## TASK OBJECTIVE
Look through the records below for the line holding "<td>Allen, Mr. William Henry</td>". Write it out exactly, with each following line through the line holding "Data Access Patterns".

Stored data
..........

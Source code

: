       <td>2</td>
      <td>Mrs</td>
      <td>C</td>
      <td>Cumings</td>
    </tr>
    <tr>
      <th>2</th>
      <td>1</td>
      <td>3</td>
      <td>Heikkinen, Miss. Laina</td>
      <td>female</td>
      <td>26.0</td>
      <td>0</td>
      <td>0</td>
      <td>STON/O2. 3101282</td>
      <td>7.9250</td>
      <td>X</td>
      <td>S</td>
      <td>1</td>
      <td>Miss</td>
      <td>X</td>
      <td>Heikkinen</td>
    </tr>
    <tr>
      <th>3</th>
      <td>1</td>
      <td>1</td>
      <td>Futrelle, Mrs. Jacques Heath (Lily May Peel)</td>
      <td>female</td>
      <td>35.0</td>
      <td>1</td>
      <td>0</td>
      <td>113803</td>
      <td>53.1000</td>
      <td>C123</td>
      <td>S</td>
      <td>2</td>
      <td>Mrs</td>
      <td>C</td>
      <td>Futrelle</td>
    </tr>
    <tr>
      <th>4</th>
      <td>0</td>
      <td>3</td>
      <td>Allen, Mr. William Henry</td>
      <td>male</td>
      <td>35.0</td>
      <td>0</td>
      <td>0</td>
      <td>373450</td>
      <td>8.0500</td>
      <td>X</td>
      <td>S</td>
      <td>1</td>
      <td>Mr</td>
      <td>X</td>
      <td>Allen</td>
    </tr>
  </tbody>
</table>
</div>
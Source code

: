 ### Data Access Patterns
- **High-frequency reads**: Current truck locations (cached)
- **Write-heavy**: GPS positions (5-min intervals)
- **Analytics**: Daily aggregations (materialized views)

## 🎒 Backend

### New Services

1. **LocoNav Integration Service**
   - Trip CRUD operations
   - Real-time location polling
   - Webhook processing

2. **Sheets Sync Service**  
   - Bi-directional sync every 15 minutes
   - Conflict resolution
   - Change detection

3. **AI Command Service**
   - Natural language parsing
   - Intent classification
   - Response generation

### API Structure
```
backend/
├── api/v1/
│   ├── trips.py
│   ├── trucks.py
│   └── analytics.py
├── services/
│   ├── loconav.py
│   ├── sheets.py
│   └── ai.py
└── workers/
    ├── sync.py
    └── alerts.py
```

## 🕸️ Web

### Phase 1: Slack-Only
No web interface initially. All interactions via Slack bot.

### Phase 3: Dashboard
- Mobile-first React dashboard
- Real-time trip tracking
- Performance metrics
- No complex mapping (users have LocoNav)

..........

## TASK RESULT
      <td>Allen, Mr. William Henry</td>
      <td>male</td>
      <td>35.0</td>
      <td>0</td>
      <td>0</td>
      <td>373450</td>
      <td>8.0500</td>
      <td>X</td>
      <td>S</td>
      <td>1</td>
      <td>Mr</td>
      <td>X</td>
      <td>Allen</td>
    </tr>
  </tbody>
</table>
</div>
Source code

: ### Data Access Patterns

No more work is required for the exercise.